PROMPT. Copy all lines containing the string "https" from the records below.
[GIVEN DATA — start]
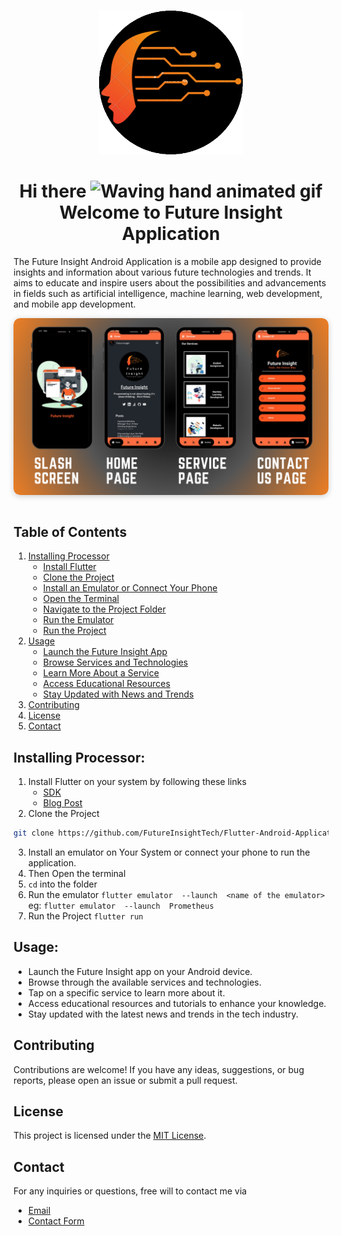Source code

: <br>
<p align="center">
    <a herf="https://future-insight.blog/">
    <img src="/assets/images/futureinsightlogo.png" alt="Future Insight"  width="230px" height="230px">
    </a>
  <br>
</p>

<h1 align="center">
    Hi there
    <img src="https://raw.githubusercontent.com/nixin72/nixin72/master/wave.gif" 
         alt="Waving hand animated gif"
         height="35"
         width="35" />
     Welcome to Future Insight Application
</h1>

The Future Insight Android Application is a mobile app designed to provide insights and information about various future technologies and trends. It aims to educate and inspire users about the possibilities and advancements in fields such as artificial intelligence, machine learning, web development, and mobile app development.

<div style="display: flex; justify-content: center;">
  <div style="justify-content: center; align-items: center; border-radius: 10px; overflow: hidden; box-shadow: 0 2px 10px rgba(0, 0, 0, 0.2);">
    <img src="/screenshorts/Thumbnail.png" alt="Future Insight Preview" style="display: block; max-width: 100%; height: auto; border-radius: 10px;">
  </div>
</div>
<br>

## Table of Contents
1. [Installing Processor](#installing-processor)
   - [Install Flutter](#install-flutter)
   - [Clone the Project](#clone-the-project)
   - [Install an Emulator or Connect Your Phone](#install-an-emulator-or-connect-your-phone)
   - [Open the Terminal](#open-the-terminal)
   - [Navigate to the Project Folder](#navigate-to-the-project-folder)
   - [Run the Emulator](#run-the-emulator)
   - [Run the Project](#run-the-project)
2. [Usage](#usage)
   - [Launch the Future Insight App](#launch-the-future-insight-app)
   - [Browse Services and Technologies](#browse-services-and-technologies)
   - [Learn More About a Service](#learn-more-about-a-service)
   - [Access Educational Resources](#access-educational-resources)
   - [Stay Updated with News and Trends](#stay-updated-with-news-and-trends)
3. [Contributing](#contributing)
4. [License](#license)
5. [Contact](#contact)

## Installing Processor:
1. Install Flutter on your system by following these links
   - [SDK](https://docs.flutter.dev/get-started/install)
   - [Blog Post](https://future-insight.blog/tech-journey/flutter/flutter-begining/)
2. Clone the Project
```bash
git clone https://github.com/FutureInsightTech/Flutter-Android-Application.git
```   
3. Install an emulator on Your System or connect your phone to run the application.
4. Then Open the terminal 
5. `cd` into the folder
6. Run the emulator `flutter emulator  --launch  <name of the emulator>` eg: `flutter emulator  --launch  Prometheus`
7. Run the Project `flutter run`

## Usage:
- Launch the Future Insight app on your Android device.
- Browse through the available services and technologies.
- Tap on a specific service to learn more about it.
- Access educational resources and tutorials to enhance your knowledge.
- Stay updated with the latest news and trends in the tech industry.

## Contributing
Contributions are welcome! If you have any ideas, suggestions, or bug reports, please open an issue or submit a pull request.

## License
This project is licensed under the [MIT License](/LICENSE).

## Contact
For any inquiries or questions, free will to contact me via
- [Email](mailto:99marafay@gmail.com)
- [Contact Form](https://futrre-insight.blog/contact/)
[GIVEN DATA — finish]
SOLUTION TO THIS TASK.
    <a herf="https://future-insight.blog/">
    <img src="https://raw.githubusercontent.com/nixin72/nixin72/master/wave.gif" 
   - [SDK](https://docs.flutter.dev/get-started/install)
   - [Blog Post](https://future-insight.blog/tech-journey/flutter/flutter-begining/)
git clone https://github.com/FutureInsightTech/Flutter-Android-Application.git
- [Contact Form](https://futrre-insight.blog/contact/)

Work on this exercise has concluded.